Question

A thermally insulated closed copper vessel contains water at ${15^ \circ }C$ . When the vessel is shaken vigorously for 15 minutes, the temperature rises to ${17^ \circ }C$. The mass of the vessel is $100\,g$ and that of the water is $200\,g$ . The specific heat capacities of copper and water are $420\,Jk{g^{ - 1}}{K^{ - 1}}$ and $4200\,Jk{g^{ - 1}}{K^{ - 1}}$ respectively. Neglect any thermal expansion.
(a) How much heat is transferred to the liquid-vessel system?
(b) How much work has been done on the system?
(c) How much is the increase in the internal energy of the system?

Answer 1

In an insulated system there is no exchange of heat with the surrounding. The work done in shaking the vessel is converted into heat energy. So, if we find the total heat produced, we will get the total work done.
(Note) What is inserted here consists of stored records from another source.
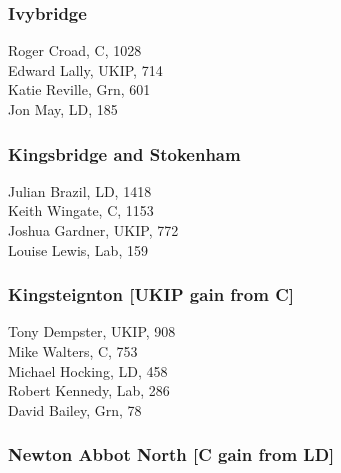 \documentclass[a4paper,openany,10pt]{book}
\begin{document}
\subsubsection*{Ivybridge}



Roger Croad, C, 1028\\
Edward Lally, UKIP, 714\\
Katie Reville, Grn, 601\\
Jon May, LD, 185\\


\subsubsection*{Kingsbridge and Stokenham}



Julian Brazil, LD, 1418\\
Keith Wingate, C, 1153\\
Joshua Gardner, UKIP, 772\\
Louise Lewis, Lab, 159\\


\subsubsection*{Kingsteignton \hspace*{\fill}\nolinebreak[1]%
\enspace\hspace*{\fill}
[UKIP gain from C]}



Tony Dempster, UKIP, 908\\
Mike Walters, C, 753\\
Michael Hocking, LD, 458\\
Robert Kennedy, Lab, 286\\
David Bailey, Grn, 78\\


\subsubsection*{Newton Abbot North \hspace*{\fill}\nolinebreak[1]%
\enspace\hspace*{\fill}
[C gain from LD]}

\end{document}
Since the change in heat, $dQ$ is zero, by using the first law of thermodynamics we get the change in internal energy equal to the work done.
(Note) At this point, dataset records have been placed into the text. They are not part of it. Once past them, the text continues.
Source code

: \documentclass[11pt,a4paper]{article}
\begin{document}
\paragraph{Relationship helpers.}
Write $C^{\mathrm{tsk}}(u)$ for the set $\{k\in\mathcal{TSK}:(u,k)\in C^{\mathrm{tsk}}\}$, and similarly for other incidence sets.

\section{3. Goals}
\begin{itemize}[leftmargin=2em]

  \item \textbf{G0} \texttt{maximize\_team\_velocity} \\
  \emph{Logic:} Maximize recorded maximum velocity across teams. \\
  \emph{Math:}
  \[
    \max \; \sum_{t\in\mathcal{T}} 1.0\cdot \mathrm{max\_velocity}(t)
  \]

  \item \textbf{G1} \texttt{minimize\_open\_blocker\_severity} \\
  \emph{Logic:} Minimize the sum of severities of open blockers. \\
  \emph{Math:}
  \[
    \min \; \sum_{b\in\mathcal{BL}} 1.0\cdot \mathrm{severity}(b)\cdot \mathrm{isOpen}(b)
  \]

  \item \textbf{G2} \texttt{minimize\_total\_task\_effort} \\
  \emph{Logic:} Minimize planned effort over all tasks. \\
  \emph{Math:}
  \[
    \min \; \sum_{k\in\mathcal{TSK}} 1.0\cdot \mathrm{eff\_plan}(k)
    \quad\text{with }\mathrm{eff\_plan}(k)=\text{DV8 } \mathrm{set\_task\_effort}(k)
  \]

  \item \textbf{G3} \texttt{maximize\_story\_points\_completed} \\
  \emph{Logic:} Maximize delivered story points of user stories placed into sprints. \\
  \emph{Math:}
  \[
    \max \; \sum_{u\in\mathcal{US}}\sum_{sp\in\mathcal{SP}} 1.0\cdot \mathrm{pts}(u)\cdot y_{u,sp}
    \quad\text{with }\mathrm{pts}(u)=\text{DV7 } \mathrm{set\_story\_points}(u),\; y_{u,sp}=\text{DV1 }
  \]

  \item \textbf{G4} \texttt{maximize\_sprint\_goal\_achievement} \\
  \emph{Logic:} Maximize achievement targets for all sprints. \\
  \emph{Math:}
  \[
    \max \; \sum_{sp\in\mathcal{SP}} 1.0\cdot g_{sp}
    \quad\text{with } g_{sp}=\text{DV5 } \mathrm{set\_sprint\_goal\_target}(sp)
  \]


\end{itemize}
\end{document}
Complete step by step answer:
The initial temperature of water is given as
${\theta _i} = {15^ \circ }C$
After time, $t = 15\,\min$ the temperature becomes
${\theta _f} = {17^ \circ }C$
Mass of copper vessel,
${m_c} = 100g = 0.1kg$
Mass of water,
${m_w} = 200g = 0.2kg$
Specific heat capacity of copper,
${S_c} = 420\,Jk{g^{ - 1}}{K^{ - 1}}$
Specific heat capacity of water,
${S_w} = 4200\,Jk{g^{ - 1}}{K^{ - 1}}$
Thermal expansion is the expansion due to heat. When we shake the vessel we are doing work. So heat is generated due to thermal inertia. So the temperature will increase. So the copper will expand due to this increase in temperature. Here since thermal expansion is neglected the volume remains constant.
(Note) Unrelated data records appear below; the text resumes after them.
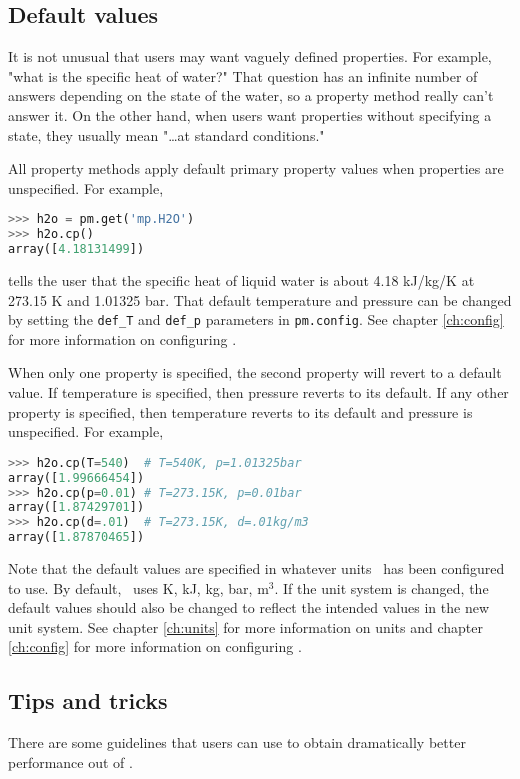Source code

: \subsection{Default values}

It is not unusual that users may want vaguely defined properties.  For example, "what is the specific heat of water?"  That question has an infinite number of answers depending on the state of the water, so a property method really can't answer it.  On the other hand, when users want properties without specifying a state, they usually mean "\ldots at standard conditions."

All property methods apply default primary property values when properties are unspecified.  For example,
\begin{lstlisting}[language=Python]
>>> h2o = pm.get('mp.H2O')
>>> h2o.cp()
array([4.18131499])
\end{lstlisting}
tells the user that the specific heat of liquid water is about 4.18 kJ/kg/K at 273.15 K and 1.01325 bar.  That default temperature and pressure can be changed by setting the \verb|def_T| and \verb|def_p| parameters in \texttt{pm.config}.  See chapter \ref{ch:config} for more information on configuring \PM.

When only one property is specified, the second property will revert to a default value.  If temperature is specified, then pressure reverts to its default.  If any other property is specified, then temperature reverts to its default and pressure is unspecified.  For example,
\begin{lstlisting}[language=Python]
>>> h2o.cp(T=540)  # T=540K, p=1.01325bar
array([1.99666454])
>>> h2o.cp(p=0.01) # T=273.15K, p=0.01bar
array([1.87429701])
>>> h2o.cp(d=.01)  # T=273.15K, d=.01kg/m3
array([1.87870465])
\end{lstlisting}

Note that the default values are specified in whatever units \PM\ has been configured to use.  By default, \PM\ uses K, kJ, kg, bar, m$^3$.  If the unit system is changed, the default values should also be changed to reflect the intended values in the new unit system.  See chapter \ref{ch:units} for more information on units and chapter \ref{ch:config} for more information on configuring \PM.

\subsection{Tips and tricks}

There are some guidelines that users can use to obtain dramatically better performance out of \PM.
(a) In the first part of the question, we are asked to find the heat transferred to the liquid-vessel system. It is given the copper vessel is thermally insulated and closed. So, no heat will be transferred to the system from the surrounding. The increase in heat is only due to the work that we do in shaking.

There is an internal exchange of heat between water and vessel but no energy is transferred to the system externally.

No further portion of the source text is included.